Wednesday, June 24, 2015

No More Silver Bullets



I recently met with the neurologist who'd been helping me fight my disability. Twice, using radio wave ablation, I had burned the nerves on my neck and in my lumbar region. This last time it didn't work. She had been a great doctor and done everything she could. She explained to me that the speed at which arthritis was taking over my body, meant she had no magic bullets left. I was left with a cervical spondylosis that felt like a vise tightening around my neck. In addition, every day it was  getting harder to walk.
After I become a professor emeritus, I began writing novels until I couldn't use my hands on a computer anymore. (I can still dictate my blogs) It seemed I was having something taken away every day.

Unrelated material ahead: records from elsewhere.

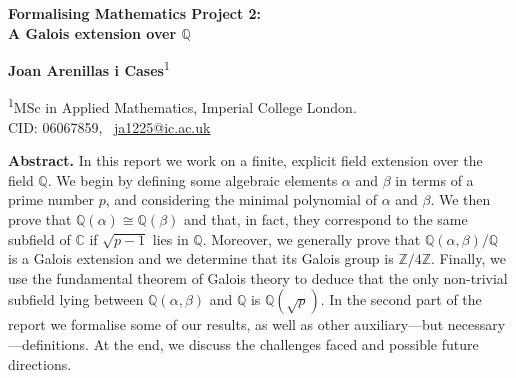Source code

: \documentclass[a4paper,11pt]{article}
\theoremstyle{plain}
\newcommand{\R}{\ensuremath{\mathbb{R}}} %
\newcommand{\Q}{\ensuremath{\mathbb{Q}}} %
\newcommand{\Z}{\ensuremath{\mathbb{Z}}} %
\newcommand{\C}{\ensuremath{\mathbb{C}}} %
\begin{document}
	\sffamily
	
	\begin{center}
		{\LARGE\bfseries
			Formalising Mathematics Project 2: \\[0.3em]
			A Galois extension over $\Q$\\[0.3em]
			\par}
	\end{center}
	
	\vspace{0.4cm}
	
	\begin{center}
		\textbf{Joan Arenillas i Cases}\textsuperscript{1}
	\end{center}
	
	\vspace{0.5cm}
	
	\noindent
	\textsuperscript{1}MSc in Applied Mathematics, Imperial College London.\\
	CID: 06067859, \ \href{mailto:ja1225@ic.ac.uk}{ja1225@ic.ac.uk}
	
	\vspace{0.6cm}
	
	\vspace{0.5cm}
	
	\noindent
	\textbf{Abstract.}
	In this report we work on a finite, explicit field extension over the field $\Q$. We begin by defining some algebraic elements $\alpha$ and $\beta$ in terms of a prime number $p$, and considering the minimal polynomial of $\alpha$ and $\beta$. We then prove that $\Q(\alpha)\cong\Q(\beta)$ and that, in fact, they correspond to the same subfield of $\C$ if $\sqrt{p-1}$ lies in $\Q$. Moreover, we generally prove that $\Q(\alpha,\beta)/\Q$ is a Galois extension and we determine that its Galois group is $\Z/4\Z$. Finally, we use the fundamental theorem of Galois theory to deduce that the only non-trivial subfield lying between $\Q(\alpha,\beta)$ and $\Q$ is $\Q(\sqrt{p})$. In the second part of the report we formalise some of our results, as well as other auxiliary---but necessary---definitions. At the end, we discuss the challenges faced and possible future directions.
	
\end{document}
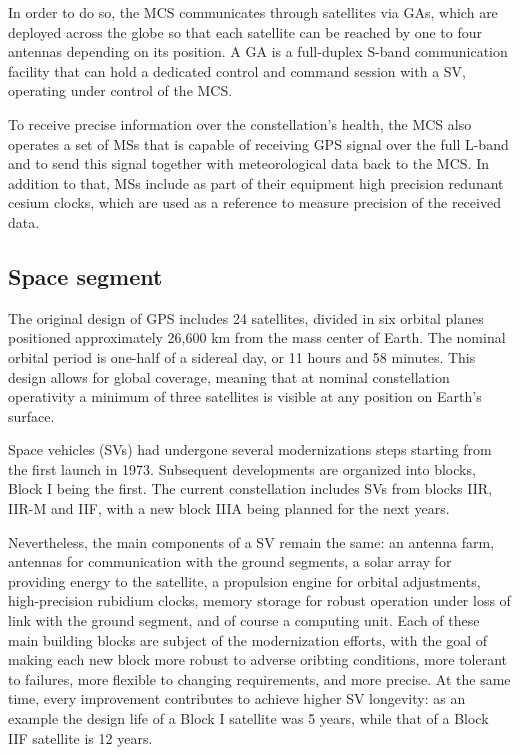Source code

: In order to do so, the MCS communicates through satellites via GAs, which are
deployed across the globe so that each satellite can be reached by one to four
antennas depending on its position. A GA is a full-duplex S-band communication
facility that can hold a dedicated control and command session with a SV,
operating under control of the MCS.

To receive precise information over the constellation's health, the MCS also
operates a set of MSs that is capable of receiving GPS signal over the full
L-band and to send this signal together with meteorological data back to the
MCS. In addition to that, MSs include as part of their equipment high precision
redunant cesium clocks, which are used as a reference to measure precision of
the received data.

\subsection{Space segment}
The original design of GPS includes 24 satellites, divided in six orbital
planes positioned approximately 26,600 km from the mass center of Earth. The
nominal orbital period is one-half of a sidereal day, or 11 hours and 58
minutes. This design allows for global coverage, meaning that at nominal
constellation operativity a minimum of three satellites is visible at any
position on Earth's surface.

Space vehicles (SVs) had undergone several modernizations steps starting from
the first launch in 1973. Subsequent developments are organized into blocks,
Block I being the first. The current constellation includes SVs from blocks IIR,
IIR-M and IIF, with a new block IIIA being planned for the next years.

Nevertheless, the main components of a SV remain the same: an antenna farm,
antennas for communication with the ground segments, a solar array for providing
energy to the satellite, a propulsion engine for orbital adjustments,
high-precision rubidium clocks, memory storage for robust operation under loss
of link with the ground segment, and of course a computing unit. Each of these
main building blocks are subject of the modernization efforts, with the goal of
making each new block more robust to adverse oribting conditions, more tolerant
to failures, more flexible to changing requirements, and more precise. At the
same time, every improvement contributes to achieve higher SV longevity: as an
example the design life of a Block I satellite was 5 years, while that of a
Block IIF satellite is 12 years.

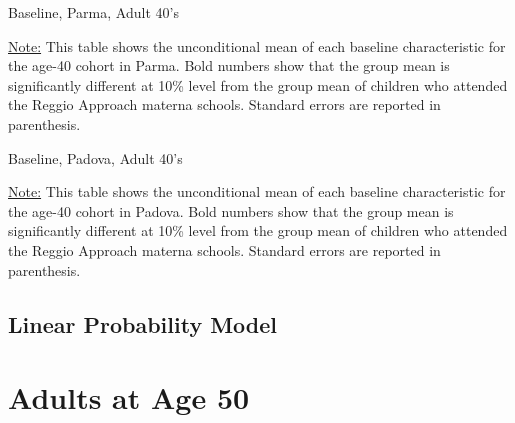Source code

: \documentclass[12pt]{article}
\begin{document}
\begin{table}[H]
\caption{Baseline, Parma, Adult 40's} \label{tab:base-parma-age40}
\begin{center}
\scalebox{0.8}{

}
\end{center}
\begin{footnotesize}
\vspace{0.5mm} 

\underline{Note:} This table shows the unconditional mean of each baseline characteristic for the age-40 cohort in Parma. Bold numbers show that the group mean is significantly different at 10\% level from the group mean of children who attended the Reggio Approach materna schools. Standard errors are reported in parenthesis. 
\end{footnotesize}
\end{table}

\begin{table}[H]
\caption{Baseline, Padova, Adult 40's} \label{tab:base-padova-age40}
\begin{center}
\scalebox{0.8}{

}
\end{center}
\begin{footnotesize}
\vspace{0.5mm} 

\underline{Note:} This table shows the unconditional mean of each baseline characteristic for the age-40 cohort in Padova. Bold numbers show that the group mean is significantly different at 10\% level from the group mean of children who attended the Reggio Approach materna schools. Standard errors are reported in parenthesis. 
\end{footnotesize}
\end{table}

\subsection{Linear Probability Model}






\section{Adults at Age 50}
\end{document}
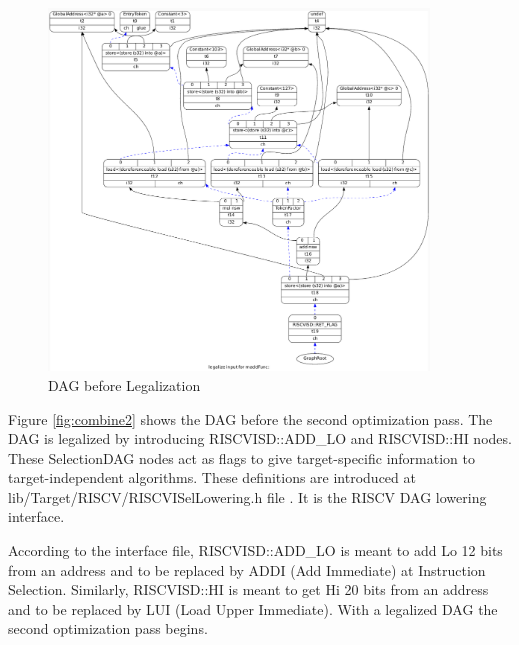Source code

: \begin{figure}
    \centering
    \includegraphics[width=0.9\textwidth]{path_instruction/madd_dag_legalize.png}
    \caption{DAG before Legalization}
    \label{fig:legalize}
\end{figure}

Figure \ref{fig:combine2} shows the DAG before the second optimization pass. The DAG is legalized by introducing RISCVISD::ADD\_LO and RISCVISD::HI nodes. These SelectionDAG nodes act as flags to give target-specific information to target-independent algorithms. These definitions are introduced at lib/Target/RISCV/RISCVISelLowering.h file \cite{riscvIselh}. It is the RISCV DAG lowering interface. 
\par
According to the interface file, RISCVISD::ADD\_LO is meant to add Lo 12 bits from an address and to be replaced by ADDI (Add Immediate) at Instruction Selection. Similarly, RISCVISD::HI is meant to get Hi 20 bits from an address and to be replaced by LUI (Load Upper Immediate). With a legalized DAG the second optimization pass begins.
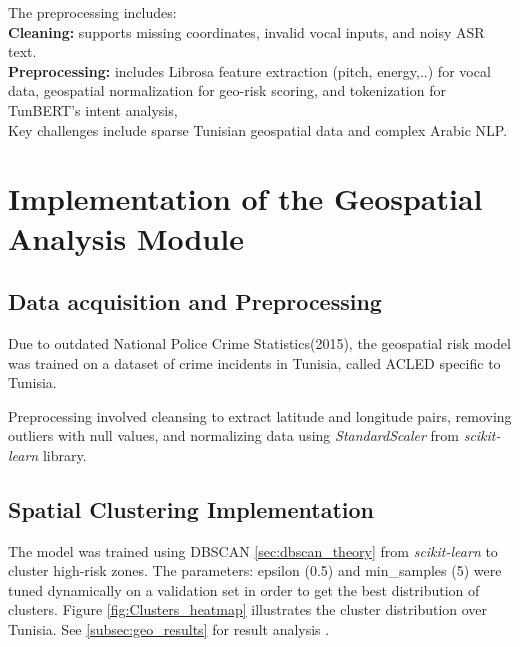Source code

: \documentclass[12pt,a4paper,oneside,english]{book}
\begin{document}
{The preprocessing includes: \\
\textbf{Cleaning:} supports missing coordinates, invalid vocal inputs, and noisy ASR text.\\
\textbf{Preprocessing:} includes Librosa feature extraction (pitch, energy,..) for vocal data, geospatial normalization for geo-risk scoring, and tokenization for TunBERT's intent analysis, 
\\  Key challenges include sparse Tunisian geospatial data and complex Arabic NLP.



\section{Implementation of the Geospatial Analysis Module}
\label{geospatial_implementation}
\subsection{Data acquisition and Preprocessing}
Due to outdated National Police Crime Statistics(2015), the geospatial risk model was trained on a dataset of crime incidents in Tunisia, called ACLED \cite{raleigh2010acled} specific to Tunisia.

Preprocessing involved cleansing to extract latitude and longitude pairs, removing outliers with null values, and normalizing data using \textit{StandardScaler} from \textit{scikit-learn} library.
\subsection{Spatial Clustering Implementation}
The model was trained using DBSCAN \ref{sec:dbscan_theory} from \textit{scikit-learn} to cluster high-risk zones. 
The parameters: epsilon (0.5) and min\_samples (5) were tuned dynamically on a validation set in order to get the best distribution of clusters.
Figure \ref{fig:Clusters_heatmap} illustrates the cluster distribution over Tunisia. See \ref{subsec:geo_results} for result analysis .


}
\end{document}
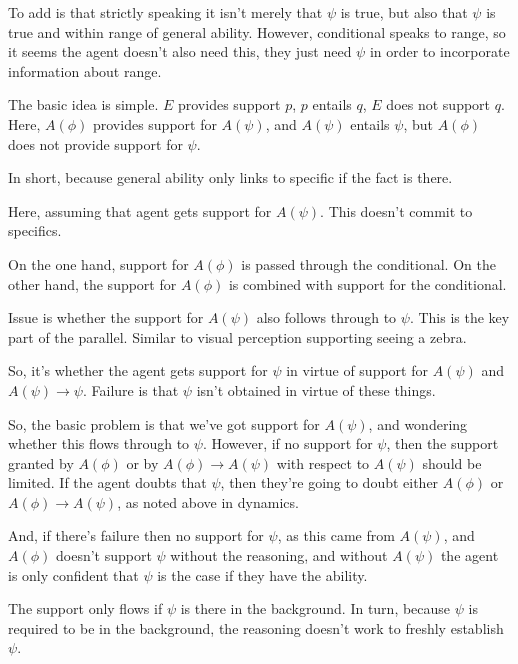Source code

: \documentclass[10pt]{article}
\begin{document}
\begin{note}
  {
    \color{red}
    To add is that strictly speaking it isn't merely that \(\psi\) is true, but also that \(\psi\) is true and within range of general ability.
    However, conditional speaks to range, so it seems the agent doesn't also need this, they just need \(\psi\) in order to incorporate information about range.
  }

  The basic idea is simple.
  \(E\) provides support \(p\), \(p\) entails \(q\), \(E\) does not support \(q\).
  Here, \(A(\phi)\) provides support for \(A(\psi)\), and \(A(\psi)\) entails \(\psi\), but \(A(\phi)\) does not provide support for \(\psi\).

  In short, because general ability only links to specific if the fact is there.

  Here, assuming that agent gets support for \(A(\psi)\).
  This doesn't commit to specifics.

  On the one hand, support for \(A(\phi)\) is passed through the conditional.
  On the other hand, the support for \(A(\phi)\) is combined with support for the conditional.

  Issue is whether the support for \(A(\psi)\) also follows through to \(\psi\).
  This is the key part of the parallel.
  Similar to visual perception supporting seeing a zebra.

  So, it's whether the agent gets support for \(\psi\) in virtue of support for \(A(\psi)\) and \(A(\psi) \rightarrow \psi\).
  Failure is that \(\psi\) isn't obtained in virtue of these things.

  So, the basic problem is that we've got support for \(A(\psi)\), and wondering whether this flows through to \(\psi\).
  However, if no support for \(\psi\), then the support granted by \(A(\phi)\) or by \(A(\phi) \rightarrow A(\psi)\) with respect to \(A(\psi)\) should be limited.
  If the agent doubts that \(\psi\), then they're going to doubt either \(A(\phi)\) or \(A(\phi) \rightarrow A(\psi)\), as noted above in dynamics.

  And, if there's failure then no support for \(\psi\), as this came from \(A(\psi)\), and \(A(\phi)\) doesn't support \(\psi\) without the reasoning, and without \(A(\psi)\) the agent is only confident that \(\psi\) is the case if they have the ability.

  The support only flows if \(\psi\) is there in the background.
  In turn, because \(\psi\) is required to be in the background, the reasoning doesn't work to freshly establish \(\psi\).
\end{note}
\end{document}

Then I remembered why I believed the magic bullets would always show up. When I was seven, I and my two brothers had fevers that lasted a couple of weeks. However, because my father had osteomylitis (an open sore on his leg which would not have been there if penicillin had been discovered when he was young,) he caught polio from us and died in five days in an iron lung. The three of us emerged unscathed..
My father had died at 37, so all of us, independently, felt relief when we turned 38. We lived in different parts of North America, but the movie "Field of Dreams" had a strong impact on us. "Build it and he will come" had grabbed all of us. However, before I questioned both of them, we didn't know we'd all been so impacted by the film.
But now there are no silver bullets left. The last time I saw my grandfather, his arthritis made it impossible for him to move anything on his body. As the oldest, I'm the first to look into the swirling sinkhole that will pull me down. I  hope that I'll be the only one to see the ground open up.